Task item
The word "他の場所で定義されています" occurs in some of the lines below; copy each of those lines.

Task material
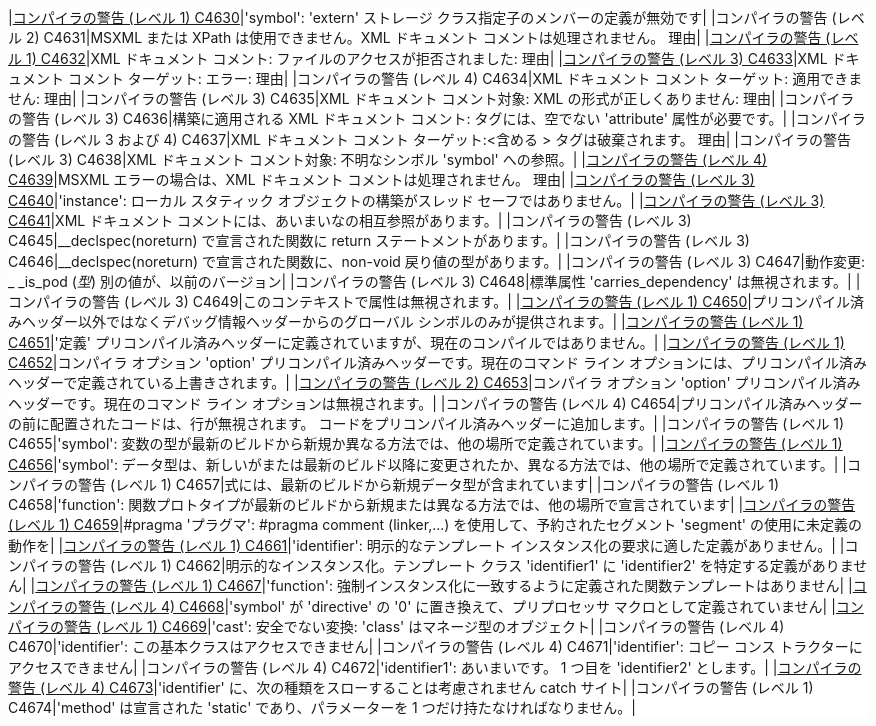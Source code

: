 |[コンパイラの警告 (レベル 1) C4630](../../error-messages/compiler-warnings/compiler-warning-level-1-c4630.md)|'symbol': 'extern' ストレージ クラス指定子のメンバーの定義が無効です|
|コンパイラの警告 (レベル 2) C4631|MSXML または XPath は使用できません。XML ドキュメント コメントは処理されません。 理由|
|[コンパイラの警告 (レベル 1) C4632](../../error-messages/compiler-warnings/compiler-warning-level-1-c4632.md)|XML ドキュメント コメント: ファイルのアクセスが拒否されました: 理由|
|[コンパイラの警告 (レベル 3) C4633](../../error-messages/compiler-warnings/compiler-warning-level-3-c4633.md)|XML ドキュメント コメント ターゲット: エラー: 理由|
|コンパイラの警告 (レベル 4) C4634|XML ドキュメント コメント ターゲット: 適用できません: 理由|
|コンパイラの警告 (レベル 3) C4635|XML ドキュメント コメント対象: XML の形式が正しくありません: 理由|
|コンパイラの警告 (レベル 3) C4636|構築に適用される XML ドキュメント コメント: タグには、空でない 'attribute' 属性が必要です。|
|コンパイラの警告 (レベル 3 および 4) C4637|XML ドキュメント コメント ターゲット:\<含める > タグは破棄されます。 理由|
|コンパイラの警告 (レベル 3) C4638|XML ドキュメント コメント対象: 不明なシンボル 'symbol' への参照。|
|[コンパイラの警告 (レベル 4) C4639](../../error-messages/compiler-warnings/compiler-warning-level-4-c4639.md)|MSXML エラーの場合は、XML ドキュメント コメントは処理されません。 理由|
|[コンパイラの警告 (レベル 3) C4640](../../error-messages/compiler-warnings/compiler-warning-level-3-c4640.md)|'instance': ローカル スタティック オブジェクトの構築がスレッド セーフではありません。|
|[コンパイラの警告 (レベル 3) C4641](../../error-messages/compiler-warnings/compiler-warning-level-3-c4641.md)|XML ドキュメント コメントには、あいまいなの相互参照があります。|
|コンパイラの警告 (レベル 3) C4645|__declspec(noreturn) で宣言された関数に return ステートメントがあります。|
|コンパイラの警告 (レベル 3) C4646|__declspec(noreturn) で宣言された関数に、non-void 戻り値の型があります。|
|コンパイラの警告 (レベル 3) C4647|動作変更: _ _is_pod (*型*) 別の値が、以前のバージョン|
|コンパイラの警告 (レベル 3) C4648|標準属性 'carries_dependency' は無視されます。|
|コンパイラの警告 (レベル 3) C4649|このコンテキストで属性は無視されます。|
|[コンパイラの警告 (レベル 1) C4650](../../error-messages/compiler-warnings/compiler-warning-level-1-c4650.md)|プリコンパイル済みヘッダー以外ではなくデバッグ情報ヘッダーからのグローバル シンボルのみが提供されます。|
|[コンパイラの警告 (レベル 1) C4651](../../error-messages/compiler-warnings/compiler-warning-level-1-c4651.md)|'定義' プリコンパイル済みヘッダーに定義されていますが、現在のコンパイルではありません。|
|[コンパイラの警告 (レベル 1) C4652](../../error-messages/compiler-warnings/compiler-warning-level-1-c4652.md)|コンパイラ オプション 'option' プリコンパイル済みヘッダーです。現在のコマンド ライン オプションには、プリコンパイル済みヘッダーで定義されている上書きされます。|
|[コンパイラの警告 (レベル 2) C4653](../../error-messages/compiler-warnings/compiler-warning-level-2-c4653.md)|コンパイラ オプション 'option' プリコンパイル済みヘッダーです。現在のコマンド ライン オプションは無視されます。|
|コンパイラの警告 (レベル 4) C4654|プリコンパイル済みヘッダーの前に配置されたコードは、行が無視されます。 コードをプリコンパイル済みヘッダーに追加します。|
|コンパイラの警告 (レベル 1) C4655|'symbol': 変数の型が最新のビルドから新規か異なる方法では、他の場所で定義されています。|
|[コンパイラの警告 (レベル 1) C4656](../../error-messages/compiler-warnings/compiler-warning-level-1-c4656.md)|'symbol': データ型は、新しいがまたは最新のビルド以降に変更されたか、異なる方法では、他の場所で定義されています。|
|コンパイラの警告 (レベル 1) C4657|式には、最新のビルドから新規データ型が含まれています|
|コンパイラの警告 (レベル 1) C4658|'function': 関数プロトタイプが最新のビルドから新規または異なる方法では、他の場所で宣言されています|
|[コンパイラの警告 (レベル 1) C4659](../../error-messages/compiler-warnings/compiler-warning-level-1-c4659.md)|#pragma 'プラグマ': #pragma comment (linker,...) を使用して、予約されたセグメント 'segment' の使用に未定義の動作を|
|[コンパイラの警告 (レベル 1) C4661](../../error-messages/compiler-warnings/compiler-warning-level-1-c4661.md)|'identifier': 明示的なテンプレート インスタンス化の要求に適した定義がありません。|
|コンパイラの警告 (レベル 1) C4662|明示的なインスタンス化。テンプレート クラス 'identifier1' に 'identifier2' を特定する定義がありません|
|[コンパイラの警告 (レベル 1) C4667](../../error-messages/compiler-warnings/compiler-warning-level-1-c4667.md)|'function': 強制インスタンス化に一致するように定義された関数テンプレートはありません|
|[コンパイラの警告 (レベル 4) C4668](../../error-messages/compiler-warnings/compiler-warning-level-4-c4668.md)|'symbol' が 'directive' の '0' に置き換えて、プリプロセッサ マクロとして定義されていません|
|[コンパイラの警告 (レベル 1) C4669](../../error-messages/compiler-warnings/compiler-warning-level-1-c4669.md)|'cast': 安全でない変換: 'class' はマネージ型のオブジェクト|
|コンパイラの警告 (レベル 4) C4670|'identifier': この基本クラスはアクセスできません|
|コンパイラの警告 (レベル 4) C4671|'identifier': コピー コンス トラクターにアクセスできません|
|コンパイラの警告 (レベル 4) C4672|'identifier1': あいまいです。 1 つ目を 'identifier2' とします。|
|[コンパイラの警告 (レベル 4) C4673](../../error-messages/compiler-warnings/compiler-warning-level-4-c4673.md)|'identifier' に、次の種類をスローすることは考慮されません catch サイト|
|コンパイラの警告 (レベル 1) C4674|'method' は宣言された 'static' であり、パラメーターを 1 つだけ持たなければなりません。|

Solution below
|コンパイラの警告 (レベル 1) C4655|'symbol': 変数の型が最新のビルドから新規か異なる方法では、他の場所で定義されています。|
|[コンパイラの警告 (レベル 1) C4656](../../error-messages/compiler-warnings/compiler-warning-level-1-c4656.md)|'symbol': データ型は、新しいがまたは最新のビルド以降に変更されたか、異なる方法では、他の場所で定義されています。|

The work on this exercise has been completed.